For Trump, Georgia is a must-win state. For Harris, it would open up additional paths to the 270 electoral votes needed to win.
Harris and Walz will take a pitstop in Georgia to do an interview
As Harris and Walz meet voters in person, they are also set to sit down for their first television interview together. CNN’s Dana Bash will interview them, and it will air Thursday night.
For the entirety of Harris’ nascent candidacy, she has been in a position to control the message, and she has largely delivered prepared remarks from teleprompter. The interview is, of course, a different format, where she is likely to be pressed on areas where her position has changed since the Democratic primary in 2020, when she supported some version of Medicare for All, opposed fracking and didn’t have as hard of a line on immigration and border security as she does now.

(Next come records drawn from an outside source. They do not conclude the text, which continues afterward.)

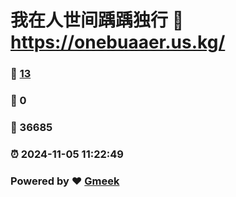 # 我在人世间踽踽独行 :link: https://onebuaaer.us.kg/ 
### :page_facing_up: [13](https://onebuaaer.us.kg//tag.html) 
### :speech_balloon: 0 
### :hibiscus: 36685 
### :alarm_clock: 2024-11-05 11:22:49 
### Powered by :heart: [Gmeek](https://github.com/Meekdai/Gmeek)
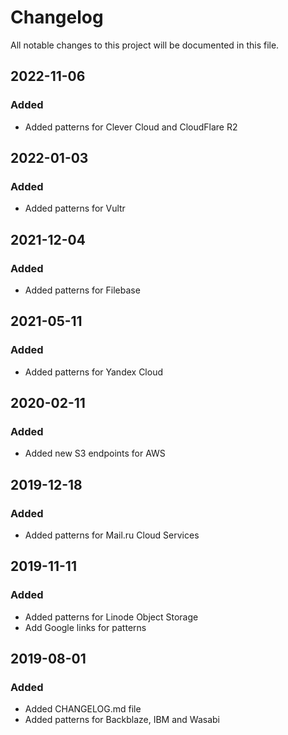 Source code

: # Changelog
All notable changes to this project will be documented in this file.

## 2022-11-06
### Added
- Added patterns for Clever Cloud and CloudFlare R2

## 2022-01-03
### Added
- Added patterns for Vultr

## 2021-12-04
### Added
- Added patterns for Filebase

## 2021-05-11
### Added
- Added patterns for Yandex Cloud

## 2020-02-11
### Added
- Added new S3 endpoints for AWS

## 2019-12-18
### Added
- Added patterns for Mail.ru Cloud Services

## 2019-11-11
### Added
- Added patterns for Linode Object Storage
- Add Google links for patterns

## 2019-08-01
### Added
- Added CHANGELOG.md file
- Added patterns for Backblaze, IBM and Wasabi
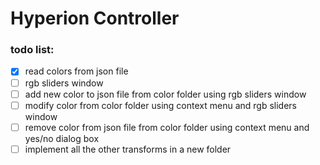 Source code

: # Hyperion Controller
### todo list:
- [x] read colors from json file
- [ ] rgb sliders window
- [ ] add new color to json file from color folder using rgb sliders window
- [ ] modify color from color folder using context menu and rgb sliders window
- [ ] remove color from json file from color folder using context menu and yes/no dialog box
- [ ] implement all the other transforms in a new folder
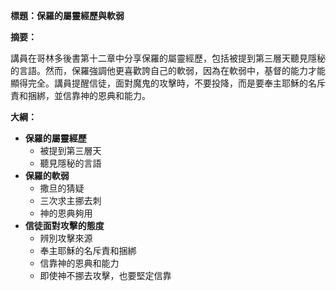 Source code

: **標題：保羅的屬靈經歷與軟弱**

**摘要：**

講員在哥林多後書第十二章中分享保羅的屬靈經歷，包括被提到第三層天聽見隱秘的言語。然而，保羅強調他更喜歡誇自己的軟弱，因為在軟弱中，基督的能力才能顯得完全。講員提醒信徒，面對魔鬼的攻擊時，不要投降，而是要奉主耶穌的名斥責和捆綁，並信靠神的恩典和能力。

**大綱：**

* **保羅的屬靈經歷**
    * 被提到第三層天
    * 聽見隱秘的言語
* **保羅的軟弱**
    * 撒旦的猜疑
    * 三次求主挪去刺
    * 神的恩典夠用
* **信徒面對攻擊的態度**
    * 辨別攻擊來源
    * 奉主耶穌的名斥責和捆綁
    * 信靠神的恩典和能力
    * 即使神不挪去攻擊，也要堅定信靠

She won’t be alone. Walz will also be part of the interview, which means there likely will be some questions about their relationship and how they would work together — questions that by their nature are not as perilous as trying to explain policy shifts.
The Trump campaign has been publicly badgering Harris to do an interview, in part because they are looking for something to pounce on where they can actually get some traction. They have been trying unsuccessfully for five weeks to end her campaign honeymoon and make some attacks stick, and this interview is the best chance they’ve had in a while.
Already, Trump’s running mate JD Vance is criticizing Harris and Walz for doing a joint appearance rather than having Harris sit for a grilling alone. But it’s not clear how much voters really care about these intricacies.